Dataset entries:
+++
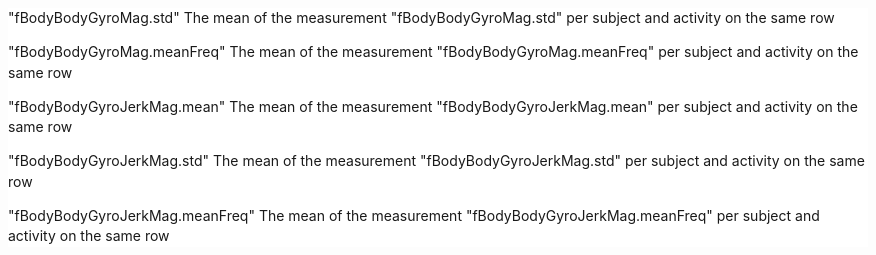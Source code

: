 "fBodyBodyGyroMag.std"
	The mean of the measurement "fBodyBodyGyroMag.std"  per subject and activity on the same row

"fBodyBodyGyroMag.meanFreq"
	The mean of the measurement "fBodyBodyGyroMag.meanFreq"  per subject and activity on the same row

"fBodyBodyGyroJerkMag.mean"
	The mean of the measurement "fBodyBodyGyroJerkMag.mean"  per subject and activity on the same row

"fBodyBodyGyroJerkMag.std"
	The mean of the measurement "fBodyBodyGyroJerkMag.std"  per subject and activity on the same row

"fBodyBodyGyroJerkMag.meanFreq"
	The mean of the measurement "fBodyBodyGyroJerkMag.meanFreq"  per subject and activity on the same row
+++
• [Task directions]
Copy each of the entries above precisely, and drop whatever pictures they hold.

• [Output below]
Source code

: "fBodyBodyGyroMag.std"
	The mean of the measurement "fBodyBodyGyroMag.std"  per subject and activity on the same row

"fBodyBodyGyroMag.meanFreq"
	The mean of the measurement "fBodyBodyGyroMag.meanFreq"  per subject and activity on the same row

"fBodyBodyGyroJerkMag.mean"
	The mean of the measurement "fBodyBodyGyroJerkMag.mean"  per subject and activity on the same row

"fBodyBodyGyroJerkMag.std"
	The mean of the measurement "fBodyBodyGyroJerkMag.std"  per subject and activity on the same row

"fBodyBodyGyroJerkMag.meanFreq"
	The mean of the measurement "fBodyBodyGyroJerkMag.meanFreq"  per subject and activity on the same row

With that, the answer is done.